Saved entries
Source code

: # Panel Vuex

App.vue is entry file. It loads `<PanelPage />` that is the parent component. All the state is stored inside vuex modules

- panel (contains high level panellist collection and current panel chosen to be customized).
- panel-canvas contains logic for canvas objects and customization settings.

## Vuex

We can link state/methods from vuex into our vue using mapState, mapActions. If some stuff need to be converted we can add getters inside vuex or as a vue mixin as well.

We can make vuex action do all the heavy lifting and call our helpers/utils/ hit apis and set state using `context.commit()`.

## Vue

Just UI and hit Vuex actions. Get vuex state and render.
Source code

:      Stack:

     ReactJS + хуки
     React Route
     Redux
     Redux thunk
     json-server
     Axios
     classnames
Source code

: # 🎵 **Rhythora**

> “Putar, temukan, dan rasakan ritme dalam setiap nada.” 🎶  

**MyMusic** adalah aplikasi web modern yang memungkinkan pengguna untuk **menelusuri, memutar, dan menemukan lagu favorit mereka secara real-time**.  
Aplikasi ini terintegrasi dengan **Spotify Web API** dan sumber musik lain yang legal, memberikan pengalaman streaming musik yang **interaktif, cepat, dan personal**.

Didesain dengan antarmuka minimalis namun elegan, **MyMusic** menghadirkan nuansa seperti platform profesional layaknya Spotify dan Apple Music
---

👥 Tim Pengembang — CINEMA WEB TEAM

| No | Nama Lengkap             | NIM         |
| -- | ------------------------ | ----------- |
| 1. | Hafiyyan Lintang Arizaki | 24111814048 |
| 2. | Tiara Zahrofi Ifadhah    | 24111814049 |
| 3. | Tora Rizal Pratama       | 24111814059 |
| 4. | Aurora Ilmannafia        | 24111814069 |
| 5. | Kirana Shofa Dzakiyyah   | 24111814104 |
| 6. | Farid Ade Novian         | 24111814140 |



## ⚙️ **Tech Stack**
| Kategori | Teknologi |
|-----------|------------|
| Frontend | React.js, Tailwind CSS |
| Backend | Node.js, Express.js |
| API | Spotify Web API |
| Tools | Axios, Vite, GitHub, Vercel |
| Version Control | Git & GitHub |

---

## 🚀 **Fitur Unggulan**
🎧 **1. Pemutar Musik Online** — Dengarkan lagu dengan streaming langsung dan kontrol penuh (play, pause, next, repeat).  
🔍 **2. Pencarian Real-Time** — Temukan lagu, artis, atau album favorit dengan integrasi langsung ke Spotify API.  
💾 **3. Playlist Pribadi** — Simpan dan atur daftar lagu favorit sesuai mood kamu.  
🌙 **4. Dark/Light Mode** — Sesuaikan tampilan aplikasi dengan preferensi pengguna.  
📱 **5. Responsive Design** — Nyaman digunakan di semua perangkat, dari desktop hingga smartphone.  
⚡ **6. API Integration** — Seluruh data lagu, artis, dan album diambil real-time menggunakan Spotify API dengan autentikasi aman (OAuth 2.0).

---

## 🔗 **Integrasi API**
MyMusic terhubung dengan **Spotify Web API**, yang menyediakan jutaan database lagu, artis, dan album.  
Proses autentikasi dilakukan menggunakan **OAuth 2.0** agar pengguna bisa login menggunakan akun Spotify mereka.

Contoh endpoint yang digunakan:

#### What the task requires
Retype all the records above without changing a word.

#### Answer to this exercise
Source code

: # Panel Vuex

App.vue is entry file. It loads `<PanelPage />` that is the parent component. All the state is stored inside vuex modules

- panel (contains high level panellist collection and current panel chosen to be customized).
- panel-canvas contains logic for canvas objects and customization settings.

## Vuex

We can link state/methods from vuex into our vue using mapState, mapActions. If some stuff need to be converted we can add getters inside vuex or as a vue mixin as well.

We can make vuex action do all the heavy lifting and call our helpers/utils/ hit apis and set state using `context.commit()`.

## Vue

Just UI and hit Vuex actions. Get vuex state and render.
Source code

:      Stack:

     ReactJS + хуки
     React Route
     Redux
     Redux thunk
     json-server
     Axios
     classnames
Source code

: # 🎵 **Rhythora**

> “Putar, temukan, dan rasakan ritme dalam setiap nada.” 🎶  

**MyMusic** adalah aplikasi web modern yang memungkinkan pengguna untuk **menelusuri, memutar, dan menemukan lagu favorit mereka secara real-time**.  
Aplikasi ini terintegrasi dengan **Spotify Web API** dan sumber musik lain yang legal, memberikan pengalaman streaming musik yang **interaktif, cepat, dan personal**.

Didesain dengan antarmuka minimalis namun elegan, **MyMusic** menghadirkan nuansa seperti platform profesional layaknya Spotify dan Apple Music
---

👥 Tim Pengembang — CINEMA WEB TEAM

| No | Nama Lengkap             | NIM         |
| -- | ------------------------ | ----------- |
| 1. | Hafiyyan Lintang Arizaki | 24111814048 |
| 2. | Tiara Zahrofi Ifadhah    | 24111814049 |
| 3. | Tora Rizal Pratama       | 24111814059 |
| 4. | Aurora Ilmannafia        | 24111814069 |
| 5. | Kirana Shofa Dzakiyyah   | 24111814104 |
| 6. | Farid Ade Novian         | 24111814140 |



## ⚙️ **Tech Stack**
| Kategori | Teknologi |
|-----------|------------|
| Frontend | React.js, Tailwind CSS |
| Backend | Node.js, Express.js |
| API | Spotify Web API |
| Tools | Axios, Vite, GitHub, Vercel |
| Version Control | Git & GitHub |

---

## 🚀 **Fitur Unggulan**
🎧 **1. Pemutar Musik Online** — Dengarkan lagu dengan streaming langsung dan kontrol penuh (play, pause, next, repeat).  
🔍 **2. Pencarian Real-Time** — Temukan lagu, artis, atau album favorit dengan integrasi langsung ke Spotify API.  
💾 **3. Playlist Pribadi** — Simpan dan atur daftar lagu favorit sesuai mood kamu.  
🌙 **4. Dark/Light Mode** — Sesuaikan tampilan aplikasi dengan preferensi pengguna.  
📱 **5. Responsive Design** — Nyaman digunakan di semua perangkat, dari desktop hingga smartphone.  
⚡ **6. API Integration** — Seluruh data lagu, artis, dan album diambil real-time menggunakan Spotify API dengan autentikasi aman (OAuth 2.0).

---

## 🔗 **Integrasi API**
MyMusic terhubung dengan **Spotify Web API**, yang menyediakan jutaan database lagu, artis, dan album.  
Proses autentikasi dilakukan menggunakan **OAuth 2.0** agar pengguna bisa login menggunakan akun Spotify mereka.

Contoh endpoint yang digunakan:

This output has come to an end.